Exercise details -
How many lines of the data include the string "their"? State that number alone.

Recorded data:
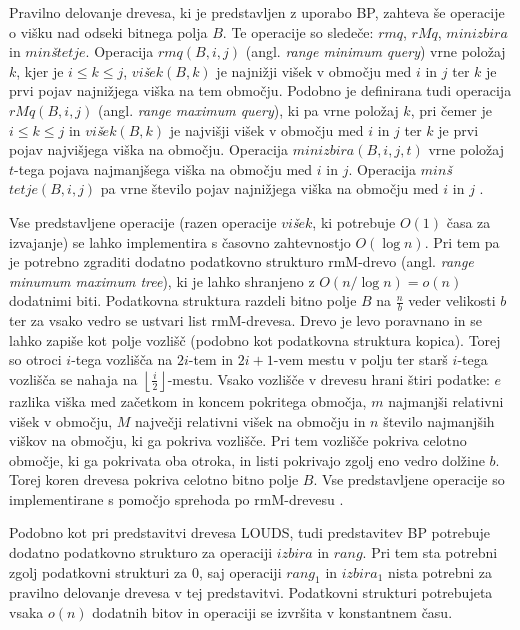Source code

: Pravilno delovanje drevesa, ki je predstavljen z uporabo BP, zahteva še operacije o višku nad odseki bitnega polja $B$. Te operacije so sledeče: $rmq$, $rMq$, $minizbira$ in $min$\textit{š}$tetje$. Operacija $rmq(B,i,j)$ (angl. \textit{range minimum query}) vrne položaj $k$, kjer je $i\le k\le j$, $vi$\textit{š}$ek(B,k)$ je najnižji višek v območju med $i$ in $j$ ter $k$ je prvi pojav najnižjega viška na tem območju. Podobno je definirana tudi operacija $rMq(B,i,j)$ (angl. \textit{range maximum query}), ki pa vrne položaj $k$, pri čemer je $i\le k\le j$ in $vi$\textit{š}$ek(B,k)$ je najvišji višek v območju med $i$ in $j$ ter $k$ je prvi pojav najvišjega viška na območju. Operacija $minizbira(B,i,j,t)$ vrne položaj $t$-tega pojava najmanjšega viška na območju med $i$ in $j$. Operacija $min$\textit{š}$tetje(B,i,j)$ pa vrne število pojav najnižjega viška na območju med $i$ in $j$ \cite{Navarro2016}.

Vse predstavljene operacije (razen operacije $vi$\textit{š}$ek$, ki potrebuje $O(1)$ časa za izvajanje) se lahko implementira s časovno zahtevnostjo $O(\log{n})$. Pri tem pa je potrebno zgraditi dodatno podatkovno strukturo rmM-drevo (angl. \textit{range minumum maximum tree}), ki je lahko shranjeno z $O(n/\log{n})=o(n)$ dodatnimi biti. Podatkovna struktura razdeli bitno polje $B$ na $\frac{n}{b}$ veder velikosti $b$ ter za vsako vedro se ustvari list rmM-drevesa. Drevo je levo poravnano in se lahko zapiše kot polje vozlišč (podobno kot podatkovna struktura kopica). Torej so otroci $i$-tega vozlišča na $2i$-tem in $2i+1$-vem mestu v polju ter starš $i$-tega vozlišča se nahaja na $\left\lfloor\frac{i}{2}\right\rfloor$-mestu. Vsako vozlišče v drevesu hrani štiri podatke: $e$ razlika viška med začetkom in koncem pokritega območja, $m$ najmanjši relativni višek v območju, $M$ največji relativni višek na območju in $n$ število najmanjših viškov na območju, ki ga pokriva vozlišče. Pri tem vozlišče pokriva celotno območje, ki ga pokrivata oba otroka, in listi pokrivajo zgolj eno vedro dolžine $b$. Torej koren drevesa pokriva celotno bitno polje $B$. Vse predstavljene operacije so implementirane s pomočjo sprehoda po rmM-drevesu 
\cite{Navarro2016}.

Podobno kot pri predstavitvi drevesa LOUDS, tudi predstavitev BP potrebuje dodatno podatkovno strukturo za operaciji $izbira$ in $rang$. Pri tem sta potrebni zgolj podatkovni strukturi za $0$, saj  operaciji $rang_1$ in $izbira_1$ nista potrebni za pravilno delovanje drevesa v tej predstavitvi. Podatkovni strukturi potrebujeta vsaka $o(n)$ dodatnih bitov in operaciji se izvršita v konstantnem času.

==

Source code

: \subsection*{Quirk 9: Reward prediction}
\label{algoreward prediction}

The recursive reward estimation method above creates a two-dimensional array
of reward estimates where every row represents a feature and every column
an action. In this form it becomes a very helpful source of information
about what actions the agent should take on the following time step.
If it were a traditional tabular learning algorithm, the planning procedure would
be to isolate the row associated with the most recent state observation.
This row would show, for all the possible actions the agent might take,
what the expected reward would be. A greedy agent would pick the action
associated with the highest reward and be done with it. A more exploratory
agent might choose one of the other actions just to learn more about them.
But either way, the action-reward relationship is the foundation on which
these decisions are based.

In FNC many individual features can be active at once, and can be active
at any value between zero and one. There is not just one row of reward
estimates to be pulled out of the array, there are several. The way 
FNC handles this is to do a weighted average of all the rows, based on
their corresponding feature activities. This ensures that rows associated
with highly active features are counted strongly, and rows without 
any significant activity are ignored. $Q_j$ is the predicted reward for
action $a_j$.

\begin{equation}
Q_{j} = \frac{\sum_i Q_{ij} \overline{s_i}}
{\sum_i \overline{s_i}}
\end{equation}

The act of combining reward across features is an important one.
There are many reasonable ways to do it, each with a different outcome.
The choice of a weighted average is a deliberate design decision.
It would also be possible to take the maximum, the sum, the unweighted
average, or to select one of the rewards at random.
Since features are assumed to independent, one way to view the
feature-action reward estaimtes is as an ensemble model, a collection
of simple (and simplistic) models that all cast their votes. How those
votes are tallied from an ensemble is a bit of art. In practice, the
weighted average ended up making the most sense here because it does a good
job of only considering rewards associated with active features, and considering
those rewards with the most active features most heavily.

Output -
2